■ What is needed
Which lines of the data below hold "heart"? Copy each of them.

[Stored data]
☆ ☆ ☆ ☆ ☆
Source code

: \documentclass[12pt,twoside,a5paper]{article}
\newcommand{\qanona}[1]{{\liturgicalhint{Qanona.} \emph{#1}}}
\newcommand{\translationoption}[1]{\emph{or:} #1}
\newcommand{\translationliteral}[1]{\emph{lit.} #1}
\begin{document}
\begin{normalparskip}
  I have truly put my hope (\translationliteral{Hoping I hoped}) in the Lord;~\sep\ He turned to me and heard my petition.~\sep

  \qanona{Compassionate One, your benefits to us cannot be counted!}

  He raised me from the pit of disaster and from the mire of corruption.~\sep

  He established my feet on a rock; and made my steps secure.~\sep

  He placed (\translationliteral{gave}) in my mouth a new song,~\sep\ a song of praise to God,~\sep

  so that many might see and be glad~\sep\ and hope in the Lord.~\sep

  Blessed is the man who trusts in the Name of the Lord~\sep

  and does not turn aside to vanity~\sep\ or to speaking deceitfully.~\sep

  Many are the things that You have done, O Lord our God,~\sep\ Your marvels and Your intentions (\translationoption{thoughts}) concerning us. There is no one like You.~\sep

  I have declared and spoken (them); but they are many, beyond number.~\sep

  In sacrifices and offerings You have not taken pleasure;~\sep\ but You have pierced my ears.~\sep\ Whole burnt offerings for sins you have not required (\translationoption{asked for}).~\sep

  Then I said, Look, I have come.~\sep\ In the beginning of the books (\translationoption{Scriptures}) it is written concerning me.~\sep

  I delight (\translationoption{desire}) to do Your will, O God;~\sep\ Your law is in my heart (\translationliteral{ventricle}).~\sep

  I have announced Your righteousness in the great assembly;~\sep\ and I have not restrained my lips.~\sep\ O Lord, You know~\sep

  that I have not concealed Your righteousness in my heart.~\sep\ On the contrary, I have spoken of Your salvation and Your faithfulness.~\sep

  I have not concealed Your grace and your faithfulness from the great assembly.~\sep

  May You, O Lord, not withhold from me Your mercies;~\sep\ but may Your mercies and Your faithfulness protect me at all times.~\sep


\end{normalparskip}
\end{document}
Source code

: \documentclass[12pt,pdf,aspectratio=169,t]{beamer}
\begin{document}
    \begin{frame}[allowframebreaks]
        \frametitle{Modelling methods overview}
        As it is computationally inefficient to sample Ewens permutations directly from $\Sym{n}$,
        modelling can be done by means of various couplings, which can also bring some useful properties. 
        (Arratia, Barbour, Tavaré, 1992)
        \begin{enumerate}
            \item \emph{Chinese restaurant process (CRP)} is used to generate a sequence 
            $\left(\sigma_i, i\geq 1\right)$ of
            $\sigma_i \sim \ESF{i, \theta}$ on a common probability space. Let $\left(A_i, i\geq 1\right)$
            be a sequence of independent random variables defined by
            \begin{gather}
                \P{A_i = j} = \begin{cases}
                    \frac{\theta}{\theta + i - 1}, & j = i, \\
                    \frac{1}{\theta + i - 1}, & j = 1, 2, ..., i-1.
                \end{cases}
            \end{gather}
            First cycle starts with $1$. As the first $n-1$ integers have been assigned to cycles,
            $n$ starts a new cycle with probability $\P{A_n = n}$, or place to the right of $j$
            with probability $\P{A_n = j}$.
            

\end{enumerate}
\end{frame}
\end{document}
☆ ☆ ☆ ☆ ☆
■ Answer
  I delight (\translationoption{desire}) to do Your will, O God;~\sep\ Your law is in my heart (\translationliteral{ventricle}).~\sep
  that I have not concealed Your righteousness in my heart.~\sep\ On the contrary, I have spoken of Your salvation and Your faithfulness.~\sep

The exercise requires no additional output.